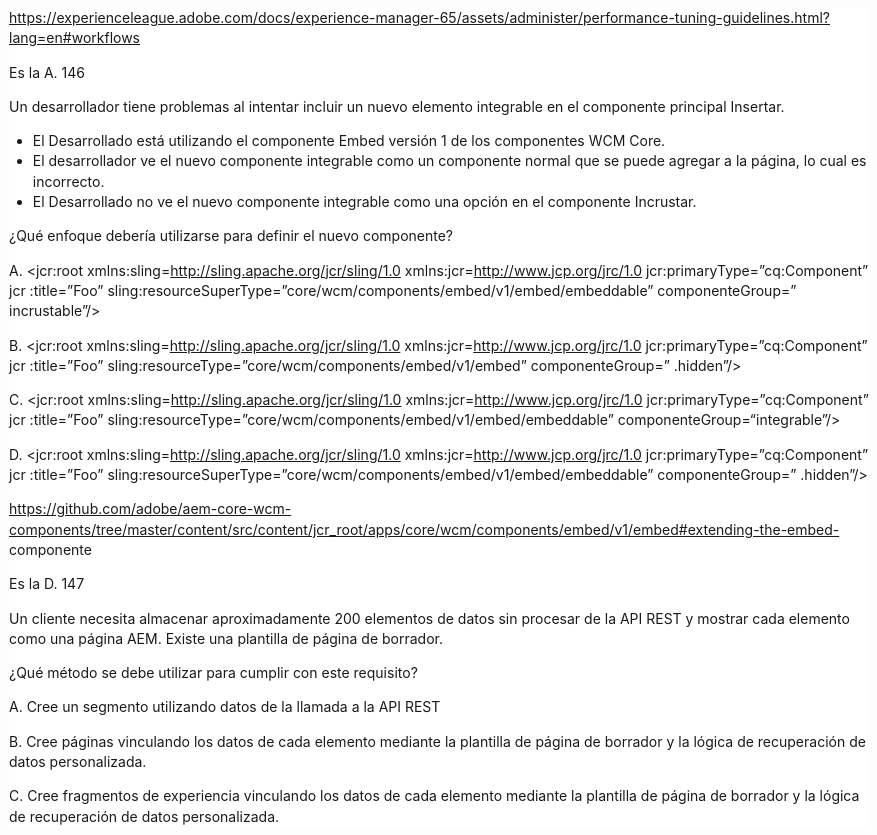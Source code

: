 
https://experienceleague.adobe.com/docs/experience-manager-65/assets/administer/performance-tuning-guidelines.html?lang=en#workflows

Es la A.
146

Un desarrollador tiene problemas al intentar incluir un nuevo elemento integrable en el componente principal Insertar.
- El Desarrollado está utilizando el componente Embed versión 1 de los componentes WCM Core.
- El desarrollador ve el nuevo componente integrable como un componente normal que se puede agregar a la página, lo cual es incorrecto.
- El Desarrollado no ve el nuevo componente integrable como una opción en el componente Incrustar.

¿Qué enfoque debería utilizarse para definir el nuevo componente?

A.
<jcr:root xmlns:sling=http://sling.apache.org/jcr/sling/1.0 xmlns:jcr=http://www.jcp.org/jrc/1.0 jcr:primaryType=”cq:Component” jcr :title=”Foo” sling:resourceSuperType=”core/wcm/components/embed/v1/embed/embeddable” componenteGroup=” incrustable”/>

B.
<jcr:root xmlns:sling=http://sling.apache.org/jcr/sling/1.0 xmlns:jcr=http://www.jcp.org/jrc/1.0 jcr:primaryType=”cq:Component” jcr :title=”Foo” sling:resourceType=”core/wcm/components/embed/v1/embed” componenteGroup=” .hidden”/>

C.
<jcr:root xmlns:sling=http://sling.apache.org/jcr/sling/1.0 xmlns:jcr=http://www.jcp.org/jrc/1.0 jcr:primaryType=”cq:Component” jcr :title=”Foo” sling:resourceType=”core/wcm/components/embed/v1/embed/embeddable” componenteGroup=“integrable”/>

D.
<jcr:root xmlns:sling=http://sling.apache.org/jcr/sling/1.0 xmlns:jcr=http://www.jcp.org/jrc/1.0 jcr:primaryType=”cq:Component” jcr :title=”Foo” sling:resourceSuperType=”core/wcm/components/embed/v1/embed/embeddable” componenteGroup=” .hidden”/>


https://github.com/adobe/aem-core-wcm-components/tree/master/content/src/content/jcr_root/apps/core/wcm/components/embed/v1/embed#extending-the-embed- componente

Es la D.
147

Un cliente necesita almacenar aproximadamente 200 elementos de datos sin procesar de la API REST y mostrar cada elemento como una página AEM. Existe una plantilla de página de borrador.

¿Qué método se debe utilizar para cumplir con este requisito?

A.
Cree un segmento utilizando datos de la llamada a la API REST

B.
Cree páginas vinculando los datos de cada elemento mediante la plantilla de página de borrador y la lógica de recuperación de datos personalizada.


C.
Cree fragmentos de experiencia vinculando los datos de cada elemento mediante la plantilla de página de borrador y la lógica de recuperación de datos personalizada.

- [What you should do] Every line above should be duplicated exactly; the pictures are to be left out.

- [Expected output]
Source code

: 
https://experienceleague.adobe.com/docs/experience-manager-65/assets/administer/performance-tuning-guidelines.html?lang=en#workflows

Es la A.
146

Un desarrollador tiene problemas al intentar incluir un nuevo elemento integrable en el componente principal Insertar.
- El Desarrollado está utilizando el componente Embed versión 1 de los componentes WCM Core.
- El desarrollador ve el nuevo componente integrable como un componente normal que se puede agregar a la página, lo cual es incorrecto.
- El Desarrollado no ve el nuevo componente integrable como una opción en el componente Incrustar.

¿Qué enfoque debería utilizarse para definir el nuevo componente?

A.
<jcr:root xmlns:sling=http://sling.apache.org/jcr/sling/1.0 xmlns:jcr=http://www.jcp.org/jrc/1.0 jcr:primaryType=”cq:Component” jcr :title=”Foo” sling:resourceSuperType=”core/wcm/components/embed/v1/embed/embeddable” componenteGroup=” incrustable”/>

B.
<jcr:root xmlns:sling=http://sling.apache.org/jcr/sling/1.0 xmlns:jcr=http://www.jcp.org/jrc/1.0 jcr:primaryType=”cq:Component” jcr :title=”Foo” sling:resourceType=”core/wcm/components/embed/v1/embed” componenteGroup=” .hidden”/>

C.
<jcr:root xmlns:sling=http://sling.apache.org/jcr/sling/1.0 xmlns:jcr=http://www.jcp.org/jrc/1.0 jcr:primaryType=”cq:Component” jcr :title=”Foo” sling:resourceType=”core/wcm/components/embed/v1/embed/embeddable” componenteGroup=“integrable”/>

D.
<jcr:root xmlns:sling=http://sling.apache.org/jcr/sling/1.0 xmlns:jcr=http://www.jcp.org/jrc/1.0 jcr:primaryType=”cq:Component” jcr :title=”Foo” sling:resourceSuperType=”core/wcm/components/embed/v1/embed/embeddable” componenteGroup=” .hidden”/>


https://github.com/adobe/aem-core-wcm-components/tree/master/content/src/content/jcr_root/apps/core/wcm/components/embed/v1/embed#extending-the-embed- componente

Es la D.
147

Un cliente necesita almacenar aproximadamente 200 elementos de datos sin procesar de la API REST y mostrar cada elemento como una página AEM. Existe una plantilla de página de borrador.

¿Qué método se debe utilizar para cumplir con este requisito?

A.
Cree un segmento utilizando datos de la llamada a la API REST

B.
Cree páginas vinculando los datos de cada elemento mediante la plantilla de página de borrador y la lógica de recuperación de datos personalizada.


C.
Cree fragmentos de experiencia vinculando los datos de cada elemento mediante la plantilla de página de borrador y la lógica de recuperación de datos personalizada.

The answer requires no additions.